What is needed: Please filter the data below down to the lines holding the string "dashing".

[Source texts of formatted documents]
- Opening Delimiter -

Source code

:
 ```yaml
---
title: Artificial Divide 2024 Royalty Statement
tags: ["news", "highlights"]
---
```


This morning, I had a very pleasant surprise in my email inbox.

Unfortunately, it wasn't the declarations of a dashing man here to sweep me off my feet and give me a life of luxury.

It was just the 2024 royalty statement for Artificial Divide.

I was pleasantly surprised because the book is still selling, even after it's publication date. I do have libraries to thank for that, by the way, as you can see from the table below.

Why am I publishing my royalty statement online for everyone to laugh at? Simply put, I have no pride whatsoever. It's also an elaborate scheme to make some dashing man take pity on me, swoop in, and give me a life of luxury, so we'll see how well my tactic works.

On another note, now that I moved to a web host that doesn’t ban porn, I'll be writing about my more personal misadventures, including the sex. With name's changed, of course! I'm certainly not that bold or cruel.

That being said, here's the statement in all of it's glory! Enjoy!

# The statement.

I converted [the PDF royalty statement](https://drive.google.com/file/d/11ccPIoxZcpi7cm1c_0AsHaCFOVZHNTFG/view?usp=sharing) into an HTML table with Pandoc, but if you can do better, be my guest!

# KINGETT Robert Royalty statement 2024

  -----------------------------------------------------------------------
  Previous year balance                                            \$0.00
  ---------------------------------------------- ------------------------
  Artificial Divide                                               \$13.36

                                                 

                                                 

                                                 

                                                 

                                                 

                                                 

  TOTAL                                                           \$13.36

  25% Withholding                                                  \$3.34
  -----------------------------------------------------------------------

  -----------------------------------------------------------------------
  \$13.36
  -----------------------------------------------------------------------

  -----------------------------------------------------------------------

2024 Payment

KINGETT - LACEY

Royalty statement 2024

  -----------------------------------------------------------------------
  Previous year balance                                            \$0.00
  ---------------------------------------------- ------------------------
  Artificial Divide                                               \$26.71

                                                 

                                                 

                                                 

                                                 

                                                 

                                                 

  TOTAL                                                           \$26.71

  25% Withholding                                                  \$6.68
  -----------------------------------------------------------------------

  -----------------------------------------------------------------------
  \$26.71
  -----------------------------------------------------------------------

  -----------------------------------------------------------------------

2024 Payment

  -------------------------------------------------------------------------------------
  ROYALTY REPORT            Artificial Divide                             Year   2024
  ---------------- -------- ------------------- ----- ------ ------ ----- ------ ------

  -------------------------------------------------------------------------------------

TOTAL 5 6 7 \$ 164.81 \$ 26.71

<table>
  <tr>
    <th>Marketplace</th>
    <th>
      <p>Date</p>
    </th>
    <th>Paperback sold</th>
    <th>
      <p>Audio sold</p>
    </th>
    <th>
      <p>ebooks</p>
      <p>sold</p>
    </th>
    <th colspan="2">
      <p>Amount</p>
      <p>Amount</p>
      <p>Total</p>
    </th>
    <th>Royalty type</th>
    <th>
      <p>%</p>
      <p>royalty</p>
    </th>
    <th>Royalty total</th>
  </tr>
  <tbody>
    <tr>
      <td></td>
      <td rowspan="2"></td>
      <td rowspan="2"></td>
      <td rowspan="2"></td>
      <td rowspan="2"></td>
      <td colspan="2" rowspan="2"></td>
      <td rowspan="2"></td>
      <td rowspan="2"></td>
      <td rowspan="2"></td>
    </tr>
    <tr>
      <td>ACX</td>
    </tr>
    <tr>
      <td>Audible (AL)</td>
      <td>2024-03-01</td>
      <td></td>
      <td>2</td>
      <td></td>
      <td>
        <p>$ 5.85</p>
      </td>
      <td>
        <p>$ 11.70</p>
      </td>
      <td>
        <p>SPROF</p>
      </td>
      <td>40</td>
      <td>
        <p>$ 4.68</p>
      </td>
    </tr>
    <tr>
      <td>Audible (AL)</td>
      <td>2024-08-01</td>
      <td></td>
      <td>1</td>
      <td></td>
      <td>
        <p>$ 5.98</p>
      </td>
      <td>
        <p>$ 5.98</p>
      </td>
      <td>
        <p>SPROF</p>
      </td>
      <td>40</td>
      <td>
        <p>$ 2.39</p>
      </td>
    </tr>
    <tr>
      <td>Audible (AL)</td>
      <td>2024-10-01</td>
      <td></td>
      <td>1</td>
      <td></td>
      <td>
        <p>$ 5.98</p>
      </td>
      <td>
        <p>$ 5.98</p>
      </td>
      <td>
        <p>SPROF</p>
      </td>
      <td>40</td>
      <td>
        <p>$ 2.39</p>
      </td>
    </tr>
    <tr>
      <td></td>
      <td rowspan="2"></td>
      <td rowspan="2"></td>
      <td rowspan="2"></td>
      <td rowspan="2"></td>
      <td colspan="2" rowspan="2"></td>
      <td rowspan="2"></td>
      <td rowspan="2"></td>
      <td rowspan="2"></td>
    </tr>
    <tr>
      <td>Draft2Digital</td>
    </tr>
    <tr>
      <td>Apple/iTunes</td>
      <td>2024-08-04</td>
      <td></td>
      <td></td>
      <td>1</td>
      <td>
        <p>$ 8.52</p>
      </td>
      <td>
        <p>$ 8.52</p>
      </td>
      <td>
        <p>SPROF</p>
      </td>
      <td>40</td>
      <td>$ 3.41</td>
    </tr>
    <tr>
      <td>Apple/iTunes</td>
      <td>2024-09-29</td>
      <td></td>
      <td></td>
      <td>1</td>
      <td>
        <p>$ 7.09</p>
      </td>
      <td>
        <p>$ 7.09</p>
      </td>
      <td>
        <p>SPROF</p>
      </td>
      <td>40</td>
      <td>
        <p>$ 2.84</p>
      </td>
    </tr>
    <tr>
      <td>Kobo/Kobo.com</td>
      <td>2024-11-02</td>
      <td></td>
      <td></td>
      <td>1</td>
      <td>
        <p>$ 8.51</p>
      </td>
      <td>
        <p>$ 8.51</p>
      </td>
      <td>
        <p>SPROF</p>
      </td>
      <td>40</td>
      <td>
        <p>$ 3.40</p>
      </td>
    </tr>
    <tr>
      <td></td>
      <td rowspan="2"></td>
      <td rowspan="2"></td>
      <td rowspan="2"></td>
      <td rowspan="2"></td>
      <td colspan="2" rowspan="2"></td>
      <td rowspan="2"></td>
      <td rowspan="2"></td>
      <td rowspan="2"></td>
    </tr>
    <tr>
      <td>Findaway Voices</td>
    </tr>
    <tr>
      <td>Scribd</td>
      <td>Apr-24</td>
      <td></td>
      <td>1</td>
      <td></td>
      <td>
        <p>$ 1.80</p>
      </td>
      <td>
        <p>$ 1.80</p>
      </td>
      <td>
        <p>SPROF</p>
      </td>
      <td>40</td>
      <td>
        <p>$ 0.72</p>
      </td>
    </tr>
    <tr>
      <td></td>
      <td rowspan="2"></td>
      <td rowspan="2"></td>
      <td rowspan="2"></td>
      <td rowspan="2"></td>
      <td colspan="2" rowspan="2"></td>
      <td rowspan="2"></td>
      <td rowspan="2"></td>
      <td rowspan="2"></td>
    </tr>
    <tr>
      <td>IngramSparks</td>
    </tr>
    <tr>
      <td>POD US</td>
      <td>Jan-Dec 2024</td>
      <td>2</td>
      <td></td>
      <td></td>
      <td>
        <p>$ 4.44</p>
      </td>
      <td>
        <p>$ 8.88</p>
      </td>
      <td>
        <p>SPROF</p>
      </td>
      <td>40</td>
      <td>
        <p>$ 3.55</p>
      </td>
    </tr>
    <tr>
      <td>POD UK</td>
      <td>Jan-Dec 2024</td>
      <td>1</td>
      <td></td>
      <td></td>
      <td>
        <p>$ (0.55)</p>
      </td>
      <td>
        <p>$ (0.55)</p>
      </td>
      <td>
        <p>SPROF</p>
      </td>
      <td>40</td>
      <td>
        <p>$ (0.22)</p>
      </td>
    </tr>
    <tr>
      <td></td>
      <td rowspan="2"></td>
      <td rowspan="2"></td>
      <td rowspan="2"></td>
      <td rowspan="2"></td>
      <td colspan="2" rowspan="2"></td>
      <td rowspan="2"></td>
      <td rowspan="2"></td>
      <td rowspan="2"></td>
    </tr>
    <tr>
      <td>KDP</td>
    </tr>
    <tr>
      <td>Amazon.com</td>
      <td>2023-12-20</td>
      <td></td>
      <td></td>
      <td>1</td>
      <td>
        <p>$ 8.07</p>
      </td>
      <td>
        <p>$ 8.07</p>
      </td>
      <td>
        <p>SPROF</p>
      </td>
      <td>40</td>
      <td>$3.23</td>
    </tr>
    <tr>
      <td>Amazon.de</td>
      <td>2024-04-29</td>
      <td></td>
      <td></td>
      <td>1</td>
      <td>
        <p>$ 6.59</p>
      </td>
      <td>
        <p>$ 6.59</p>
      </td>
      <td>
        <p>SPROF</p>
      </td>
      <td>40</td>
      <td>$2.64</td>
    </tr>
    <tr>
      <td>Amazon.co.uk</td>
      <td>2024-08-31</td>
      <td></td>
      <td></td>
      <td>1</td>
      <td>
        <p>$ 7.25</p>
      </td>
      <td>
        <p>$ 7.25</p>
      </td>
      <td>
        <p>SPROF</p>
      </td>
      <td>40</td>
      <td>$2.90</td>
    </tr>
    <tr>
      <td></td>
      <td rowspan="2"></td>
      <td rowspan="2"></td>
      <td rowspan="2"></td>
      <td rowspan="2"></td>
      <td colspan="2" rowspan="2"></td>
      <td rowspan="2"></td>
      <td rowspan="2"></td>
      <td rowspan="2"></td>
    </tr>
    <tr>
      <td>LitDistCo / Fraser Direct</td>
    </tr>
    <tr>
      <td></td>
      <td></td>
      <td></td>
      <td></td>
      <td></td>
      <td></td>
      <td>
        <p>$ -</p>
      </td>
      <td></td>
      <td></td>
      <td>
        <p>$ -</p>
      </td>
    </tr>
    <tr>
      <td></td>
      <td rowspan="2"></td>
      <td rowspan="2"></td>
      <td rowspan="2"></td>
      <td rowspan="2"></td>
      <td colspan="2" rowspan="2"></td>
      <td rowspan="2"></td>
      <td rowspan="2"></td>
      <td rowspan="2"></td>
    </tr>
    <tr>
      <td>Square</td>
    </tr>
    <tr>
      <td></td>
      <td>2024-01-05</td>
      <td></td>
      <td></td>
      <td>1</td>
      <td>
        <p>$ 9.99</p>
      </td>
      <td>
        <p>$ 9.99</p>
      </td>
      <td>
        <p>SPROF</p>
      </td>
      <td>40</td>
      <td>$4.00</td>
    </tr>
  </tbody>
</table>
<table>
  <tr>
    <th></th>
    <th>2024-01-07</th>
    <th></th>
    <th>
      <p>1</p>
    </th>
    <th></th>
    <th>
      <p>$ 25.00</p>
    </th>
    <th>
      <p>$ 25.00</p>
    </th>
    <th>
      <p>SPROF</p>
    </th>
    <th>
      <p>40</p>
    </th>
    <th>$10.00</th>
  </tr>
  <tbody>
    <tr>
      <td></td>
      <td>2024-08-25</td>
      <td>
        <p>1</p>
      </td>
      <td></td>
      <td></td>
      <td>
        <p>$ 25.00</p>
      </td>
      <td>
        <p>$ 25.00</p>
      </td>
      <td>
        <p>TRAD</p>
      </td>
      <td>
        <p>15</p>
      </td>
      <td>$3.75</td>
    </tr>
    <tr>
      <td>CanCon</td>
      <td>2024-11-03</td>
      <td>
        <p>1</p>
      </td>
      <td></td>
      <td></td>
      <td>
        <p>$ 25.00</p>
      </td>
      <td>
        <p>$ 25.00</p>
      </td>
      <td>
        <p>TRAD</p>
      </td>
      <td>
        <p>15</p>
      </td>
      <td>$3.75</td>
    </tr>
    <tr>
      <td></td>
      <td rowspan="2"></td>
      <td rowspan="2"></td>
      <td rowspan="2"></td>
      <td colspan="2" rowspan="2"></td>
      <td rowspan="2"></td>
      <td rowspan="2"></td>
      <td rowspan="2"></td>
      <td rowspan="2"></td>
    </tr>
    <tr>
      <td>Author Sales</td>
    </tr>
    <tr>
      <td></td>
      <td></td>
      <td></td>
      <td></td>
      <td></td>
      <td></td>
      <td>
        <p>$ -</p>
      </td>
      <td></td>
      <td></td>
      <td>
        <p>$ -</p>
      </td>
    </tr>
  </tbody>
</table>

- Closing Delimiter -

Task response:
Unfortunately, it wasn't the declarations of a dashing man here to sweep me off my feet and give me a life of luxury.
Why am I publishing my royalty statement online for everyone to laugh at? Simply put, I have no pride whatsoever. It's also an elaborate scheme to make some dashing man take pity on me, swoop in, and give me a life of luxury, so we'll see how well my tactic works.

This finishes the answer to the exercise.